A desktop streaming utility based on GStreamer.
This Bash script sets up a GStreamer pipeline that captures desktop video, resizes it to match predefined dimensions, encodes using mpeg2, multiplexes with aac-encoded audio, and sends to a receiver via TCP.
This has been created to watch Netflix and YouTube on Kodi by streaming the desktop of another computer in the network.
The script takes care of creating a fake PulseAudio sink, so the default audio sink is disabled during streaming, and content is streamed at default (maximum) volume.
In order to set up streaming:
- Install dependencies (gstreamer1.0 plus plugins, nc, pulseaudio utils)
- Fiddle with settings in .sh script if you like
- Edit one of provided receiver templates (kodi, mpv) to match host's hostname or IP,
- Run .sh script on host machine
- Open strm / m3u file on receiving machine.
This script deliberately uses old and relatively simple mpeg2 encoder, so the host machine may cope with compressing video without a problem.
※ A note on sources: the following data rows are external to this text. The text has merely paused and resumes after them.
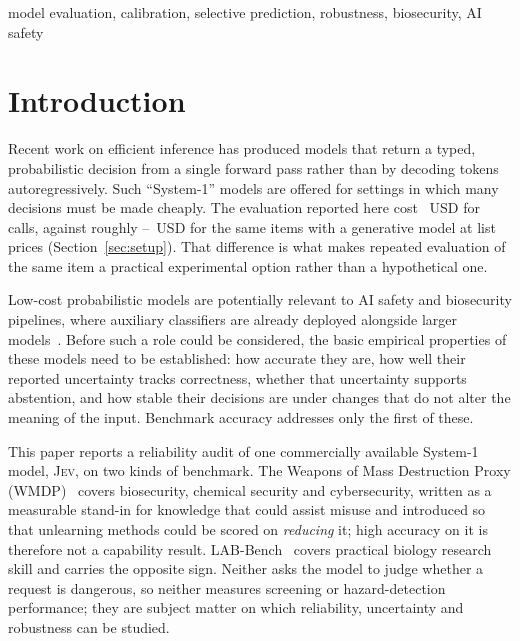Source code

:\documentclass[conference,compsoc]{IEEEtran}
\newcommand{\jev}{\textsc{Jev}}
\begin{document}
\begin{IEEEkeywords}
model evaluation, calibration, selective prediction, robustness, biosecurity, AI safety
\end{IEEEkeywords}

\section{Introduction}

Recent work on efficient inference has produced models that return a typed, probabilistic
decision from a single forward pass rather than by decoding tokens autoregressively. Such
``System-1'' models are offered for settings in which many decisions must be made cheaply.
The evaluation reported here cost \statUsdTotal{}~USD for \statNCallsTotal{} calls, against
roughly \statLlmCheapUsd{}--\statLlmTopUsd{}~USD for the same items with a generative model
at list prices (Section~\ref{sec:setup}). That difference is what makes repeated evaluation
of the same item a practical experimental option rather than a hypothetical one.

Low-cost probabilistic models are potentially relevant to AI safety and biosecurity
pipelines, where auxiliary classifiers are already deployed alongside larger
models~\cite{llamaguard,constclass}. Before such a role could be considered, the basic
empirical properties of these models need to be established: how accurate they are, how
well their reported uncertainty tracks correctness, whether that uncertainty supports
abstention, and how stable their decisions are under changes that do not alter the meaning
of the input. Benchmark accuracy addresses only the first of these.

This paper reports a reliability audit of one commercially available System-1 model,
\jev{}, on two kinds of benchmark. The Weapons of Mass Destruction Proxy
(WMDP)~\cite{wmdp} covers biosecurity, chemical security and cybersecurity, written as a
measurable stand-in for knowledge that could assist misuse and introduced so that
unlearning methods could be scored on \emph{reducing} it; high accuracy on it is therefore
not a capability result. LAB-Bench~\cite{labbench} covers practical biology research skill
and carries the opposite sign. Neither asks the model to judge whether a request is
dangerous, so neither measures screening or hazard-detection performance; they are subject
matter on which reliability, uncertainty and robustness can be studied.
\end{document}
Compressing video by hardware has been abandoned as it had negative impact on decoding Netflix video that I wanted to watch in the first place.
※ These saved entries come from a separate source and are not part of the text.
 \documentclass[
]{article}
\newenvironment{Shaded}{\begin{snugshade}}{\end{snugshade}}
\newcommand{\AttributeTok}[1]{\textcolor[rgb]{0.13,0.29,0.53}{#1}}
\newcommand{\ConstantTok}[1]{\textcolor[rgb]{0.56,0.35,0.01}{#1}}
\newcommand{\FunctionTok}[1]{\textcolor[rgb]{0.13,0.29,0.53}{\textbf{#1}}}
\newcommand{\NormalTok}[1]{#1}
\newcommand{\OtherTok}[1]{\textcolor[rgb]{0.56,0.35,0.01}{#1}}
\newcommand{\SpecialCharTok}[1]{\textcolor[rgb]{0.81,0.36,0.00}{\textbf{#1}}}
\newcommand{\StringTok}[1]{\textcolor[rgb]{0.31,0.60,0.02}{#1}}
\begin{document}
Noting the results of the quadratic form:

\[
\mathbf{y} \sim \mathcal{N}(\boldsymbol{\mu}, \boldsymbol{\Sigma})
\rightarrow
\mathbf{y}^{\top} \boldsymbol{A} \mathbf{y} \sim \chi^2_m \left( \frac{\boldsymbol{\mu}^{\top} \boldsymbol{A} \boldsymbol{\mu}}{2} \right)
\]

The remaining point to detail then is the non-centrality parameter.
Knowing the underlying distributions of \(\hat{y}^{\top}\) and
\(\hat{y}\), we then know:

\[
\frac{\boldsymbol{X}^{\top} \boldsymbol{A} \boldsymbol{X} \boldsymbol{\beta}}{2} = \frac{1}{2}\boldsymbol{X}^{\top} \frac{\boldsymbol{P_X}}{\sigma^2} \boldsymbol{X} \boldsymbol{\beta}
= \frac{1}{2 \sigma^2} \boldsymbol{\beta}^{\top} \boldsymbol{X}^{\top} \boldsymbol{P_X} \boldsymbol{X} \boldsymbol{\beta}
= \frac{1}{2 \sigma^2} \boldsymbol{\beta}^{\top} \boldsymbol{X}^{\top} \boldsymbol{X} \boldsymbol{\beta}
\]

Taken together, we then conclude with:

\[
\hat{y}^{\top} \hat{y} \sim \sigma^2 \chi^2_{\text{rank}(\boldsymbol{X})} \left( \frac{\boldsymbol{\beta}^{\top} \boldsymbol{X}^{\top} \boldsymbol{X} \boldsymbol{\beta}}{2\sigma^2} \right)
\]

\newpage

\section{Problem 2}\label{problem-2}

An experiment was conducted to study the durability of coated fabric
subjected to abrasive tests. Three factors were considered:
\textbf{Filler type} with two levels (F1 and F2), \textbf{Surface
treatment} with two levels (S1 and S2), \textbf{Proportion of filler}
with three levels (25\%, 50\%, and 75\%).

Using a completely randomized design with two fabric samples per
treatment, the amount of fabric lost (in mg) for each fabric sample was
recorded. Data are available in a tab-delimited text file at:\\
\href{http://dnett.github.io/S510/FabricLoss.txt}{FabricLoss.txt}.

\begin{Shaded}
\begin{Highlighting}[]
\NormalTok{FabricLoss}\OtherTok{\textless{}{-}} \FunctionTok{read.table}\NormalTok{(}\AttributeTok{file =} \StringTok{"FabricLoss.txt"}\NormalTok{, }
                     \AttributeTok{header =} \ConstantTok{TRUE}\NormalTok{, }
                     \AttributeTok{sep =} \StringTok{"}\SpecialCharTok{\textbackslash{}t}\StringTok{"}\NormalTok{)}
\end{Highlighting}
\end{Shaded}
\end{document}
Thus it is expected to exhibit lag of 2-4 seconds. It may or may not be suitable for streaming outside LAN, I've never tested that.
Once receiver disconnects from the stream, the streaming script ends automatically. It is a side effect of using GNU nc, but let's call it a safety feature.
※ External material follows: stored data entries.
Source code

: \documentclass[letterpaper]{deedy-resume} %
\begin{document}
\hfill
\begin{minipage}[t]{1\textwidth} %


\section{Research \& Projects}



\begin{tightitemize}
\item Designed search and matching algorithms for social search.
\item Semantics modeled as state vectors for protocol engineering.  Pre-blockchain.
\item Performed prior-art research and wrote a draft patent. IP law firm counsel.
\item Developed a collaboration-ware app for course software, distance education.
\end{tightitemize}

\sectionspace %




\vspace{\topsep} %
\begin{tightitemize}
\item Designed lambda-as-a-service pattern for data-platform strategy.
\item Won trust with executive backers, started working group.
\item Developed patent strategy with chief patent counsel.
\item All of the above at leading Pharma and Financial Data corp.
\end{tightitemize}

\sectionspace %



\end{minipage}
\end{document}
TCP has been adopted because UDP was dropping packets and corrupting the stream.
All ideas are welcome, just file an Issue.
This work has been heavily influenced by Petter Reinholdsen's blog post:
http://people.skolelinux.org/pere/blog/Streaming_the_Linux_desktop_to_Kodi_using_VLC_and_RTSP.html
Special thanks goes to super helpful @mad_ady and @rooted from Odroid forum. The thread starts here:
https://forum.odroid.com/viewtopic.php?p=345531#p345531
This script may cause permanent damage to everything that you love. Get outta here.